NOTE: For anyone who missed my last piece about [The Strenous Life] tagged posts, read it before this one! This post is written to satisfy the "Name basic types of motorcycles and features" requirement for the ‘Easy Rider’ badge.
The ‘Easy Rider’ badge on the Strenous Life is (unsurprisingly) focused around getting one’s motorcycle license. I know how to ride reasonably well, and own a motorcycle , and even had my learner’s permit for a year. Unfortunately, I didn’t have the time or money to take the licensing test when I first got it. Thanks to the New South Wales government, there is no way to renew a permit without forking out a stack of cash and spending two days doing remedial review on how to start a motorcycle and similar things. The upshot is that I’ll have to wait until I’ve got a paying job and a weekend to burn re-learning the basics to start working toward my license again.
For now I’ve had to settle for learning a bit about motorcycles, and how to operate and maintain them. This has included some more general mechanical knowledge (I finally know what a carburetor does), and random motorcycle specifics (like why two-strokes need oil mixed in with their fuel). In this series of posts I’ll be summarizing the six main types of motorcycles, listing the major mechanical components and controls that make them go VROOOOM, and briefly describing the pre-ride inspection as it applies to my own bike.
|I call her Kira|
Without further ado, lets dig into the different types of motorcycles. According to Wikipedia (or rather, the four sources that Wikipedia points to), the most widely recognized classes are Standard, Cruiser, Touring, Sport, Dual-sport, and Offroad. There are also the various sub-categories of scooter, which won’t be covered here.
My own bike is a standard or “naked” bike, which disappointingly has nothing to do with whether or not I need to be clothed to ride it (always wear your full safety gear, kiddos). These bikes are characterized by a lack of fairings (the sleek-looking bits that cover the front end of sportier motorcycles), no windscreens, and an upright riding position where one’s shoulders are above the hips. Great for beginners, they are the vanilla ice cream of motorcycles.
This makes choppers, like the Goldblumobile from Nashville, those weird Ben & Jerry's flavours that cost $50 a pint. They come in all shapes and sizes, but generally are a cut-down and customized (‘chopped’) version of a production cruiser, our second type of motorcycle. Cruisers still lack fairings and windscreens, but unlike naked bikes the riding position is leaning-back, with the riders feet forward and hands up. They tend to have low-end torque (meaning less shifting gears at low speed), but wind against the rider’s chest can make riding them at high speeds tiring. Ideal for, well, cruising.
But what if you are really looking for a small, non-sporty, two-wheeled convertible, with the top always down? Enter the touring bike.

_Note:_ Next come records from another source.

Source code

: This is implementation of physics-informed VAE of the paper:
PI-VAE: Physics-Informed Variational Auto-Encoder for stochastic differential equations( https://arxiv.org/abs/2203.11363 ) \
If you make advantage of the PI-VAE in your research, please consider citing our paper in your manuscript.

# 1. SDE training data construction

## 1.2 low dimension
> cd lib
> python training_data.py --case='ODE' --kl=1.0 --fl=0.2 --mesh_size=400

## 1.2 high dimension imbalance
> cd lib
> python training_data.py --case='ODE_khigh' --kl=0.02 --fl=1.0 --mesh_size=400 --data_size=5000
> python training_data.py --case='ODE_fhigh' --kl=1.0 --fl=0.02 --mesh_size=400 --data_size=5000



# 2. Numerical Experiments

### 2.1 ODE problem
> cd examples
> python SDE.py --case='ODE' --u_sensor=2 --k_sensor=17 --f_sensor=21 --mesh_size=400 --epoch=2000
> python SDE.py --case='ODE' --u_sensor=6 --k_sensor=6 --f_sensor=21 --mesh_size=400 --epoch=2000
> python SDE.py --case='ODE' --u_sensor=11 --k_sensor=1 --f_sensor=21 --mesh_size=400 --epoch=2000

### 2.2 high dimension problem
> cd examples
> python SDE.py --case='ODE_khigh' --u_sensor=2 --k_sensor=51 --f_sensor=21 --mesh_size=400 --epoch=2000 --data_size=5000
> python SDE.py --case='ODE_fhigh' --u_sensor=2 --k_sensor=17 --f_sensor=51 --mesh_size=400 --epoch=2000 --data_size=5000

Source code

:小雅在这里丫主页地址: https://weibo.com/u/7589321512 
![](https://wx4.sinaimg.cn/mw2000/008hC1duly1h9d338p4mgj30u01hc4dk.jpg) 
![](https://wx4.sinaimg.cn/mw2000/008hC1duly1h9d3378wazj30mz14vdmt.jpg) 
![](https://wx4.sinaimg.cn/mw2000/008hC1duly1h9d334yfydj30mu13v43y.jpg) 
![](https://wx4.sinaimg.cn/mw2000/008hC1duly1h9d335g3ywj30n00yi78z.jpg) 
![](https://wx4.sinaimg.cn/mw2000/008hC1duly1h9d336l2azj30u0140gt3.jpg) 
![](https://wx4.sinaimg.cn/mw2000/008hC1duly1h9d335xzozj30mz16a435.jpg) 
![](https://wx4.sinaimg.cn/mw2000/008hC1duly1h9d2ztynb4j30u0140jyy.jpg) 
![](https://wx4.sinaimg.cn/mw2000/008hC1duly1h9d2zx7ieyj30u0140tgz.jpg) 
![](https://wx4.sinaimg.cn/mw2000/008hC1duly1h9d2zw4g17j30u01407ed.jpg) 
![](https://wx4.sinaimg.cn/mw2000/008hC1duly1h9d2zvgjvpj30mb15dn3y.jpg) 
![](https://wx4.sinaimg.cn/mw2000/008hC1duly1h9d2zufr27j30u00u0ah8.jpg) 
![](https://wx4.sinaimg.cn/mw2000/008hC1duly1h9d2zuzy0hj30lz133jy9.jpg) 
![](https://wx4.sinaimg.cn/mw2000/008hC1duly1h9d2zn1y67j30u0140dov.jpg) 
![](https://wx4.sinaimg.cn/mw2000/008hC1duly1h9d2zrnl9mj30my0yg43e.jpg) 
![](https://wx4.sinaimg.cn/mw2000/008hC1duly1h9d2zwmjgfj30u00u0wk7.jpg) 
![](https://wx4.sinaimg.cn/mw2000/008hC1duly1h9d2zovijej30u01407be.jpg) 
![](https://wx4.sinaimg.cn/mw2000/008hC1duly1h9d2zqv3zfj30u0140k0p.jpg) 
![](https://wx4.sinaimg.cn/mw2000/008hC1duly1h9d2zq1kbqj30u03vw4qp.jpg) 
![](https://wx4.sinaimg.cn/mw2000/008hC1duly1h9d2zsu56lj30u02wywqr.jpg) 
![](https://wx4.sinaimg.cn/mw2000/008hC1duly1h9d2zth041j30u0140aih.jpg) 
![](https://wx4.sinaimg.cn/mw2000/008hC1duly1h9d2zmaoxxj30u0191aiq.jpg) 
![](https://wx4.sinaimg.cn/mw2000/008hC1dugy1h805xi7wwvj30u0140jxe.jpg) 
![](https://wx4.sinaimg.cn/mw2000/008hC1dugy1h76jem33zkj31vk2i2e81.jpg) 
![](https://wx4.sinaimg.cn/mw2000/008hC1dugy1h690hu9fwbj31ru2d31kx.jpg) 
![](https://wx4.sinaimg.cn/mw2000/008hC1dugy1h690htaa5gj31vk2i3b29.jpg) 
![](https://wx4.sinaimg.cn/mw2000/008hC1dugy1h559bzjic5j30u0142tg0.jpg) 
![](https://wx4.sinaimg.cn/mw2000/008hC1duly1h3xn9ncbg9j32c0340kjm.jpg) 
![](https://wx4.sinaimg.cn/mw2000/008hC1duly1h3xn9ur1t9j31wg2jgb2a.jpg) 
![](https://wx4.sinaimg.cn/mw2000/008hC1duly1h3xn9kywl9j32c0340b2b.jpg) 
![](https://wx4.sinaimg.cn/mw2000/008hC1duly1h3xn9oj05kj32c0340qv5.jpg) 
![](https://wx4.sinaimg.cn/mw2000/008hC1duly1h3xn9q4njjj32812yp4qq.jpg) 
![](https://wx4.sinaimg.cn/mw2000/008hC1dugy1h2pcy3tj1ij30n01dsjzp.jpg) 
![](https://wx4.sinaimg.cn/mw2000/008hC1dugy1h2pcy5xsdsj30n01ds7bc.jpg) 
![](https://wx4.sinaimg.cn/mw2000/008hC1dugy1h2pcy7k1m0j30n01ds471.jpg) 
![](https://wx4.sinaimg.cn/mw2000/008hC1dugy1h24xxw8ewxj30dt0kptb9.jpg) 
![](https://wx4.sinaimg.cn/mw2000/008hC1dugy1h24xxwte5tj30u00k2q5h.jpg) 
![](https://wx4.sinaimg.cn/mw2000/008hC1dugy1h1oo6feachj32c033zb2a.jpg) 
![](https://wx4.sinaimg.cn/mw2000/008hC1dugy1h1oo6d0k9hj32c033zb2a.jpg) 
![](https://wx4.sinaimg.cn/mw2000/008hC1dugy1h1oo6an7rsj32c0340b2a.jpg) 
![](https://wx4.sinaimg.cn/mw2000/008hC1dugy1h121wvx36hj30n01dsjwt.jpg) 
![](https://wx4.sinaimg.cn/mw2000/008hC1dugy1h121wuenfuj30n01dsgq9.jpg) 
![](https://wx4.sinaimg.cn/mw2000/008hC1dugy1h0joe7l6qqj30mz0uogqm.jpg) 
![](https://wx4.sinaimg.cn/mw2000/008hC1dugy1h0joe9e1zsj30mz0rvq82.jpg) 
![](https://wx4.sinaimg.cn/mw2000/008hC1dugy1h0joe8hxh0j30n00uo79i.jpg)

Typically with both fairings and windscreens, these bikes provide relatively good weather and wind protection. The riding position on touring bikes is relaxed and upright, which combined with the large fuel tanks means long distance travel is both possible and comfortable. Ample storage space has earned these bikes several (not entirely complimentary) nicknames: bagger, full bagger, dresser, full dresser, and full dress tourers.
|Although this one prefers to be called 'Steve'|
On the other hand, if you want the vroomiest vroom out of your bike, you are probably better served by getting a Sport motorcycle. Like the touring bike, sport bikes have windscreens and fairings, but - and this a critically important distinction - much cooler looking windscreens and fairings. Instead of sitting upright like a chump, you ride leaning forward, with your legs up and back, and your arms reached out in front of you. This position allows the wind resistance to actually support your body at high speeds, and makes it easier to take those ridiculous racing corners where your knees almost scrape the ground. These bikes are way too cool for me, and I’ll probably never own one.
The remaining two bike types are slightly different from the others. While the previous types have all been designed with various road-uses in mind – dirt bikes are for the roads less travelled (the ones that aren’t actually roads). The dual-purpose/dual-sport bike is either an off-road worthy naked bike, or a road-worthy dirt bike (and more commonly the latter, from what I am given to understand).
So there we have it – six types of bikes. For the next two posts on this topic (going over parts and controls, and the pre-ride inspection), I’ll be focusing on my own bike – a 2006 Honda VTR250, but will try to note where significant different possibilities exist. Or not, it’s my blog after all and I can be as capricious and inconsistent as I like.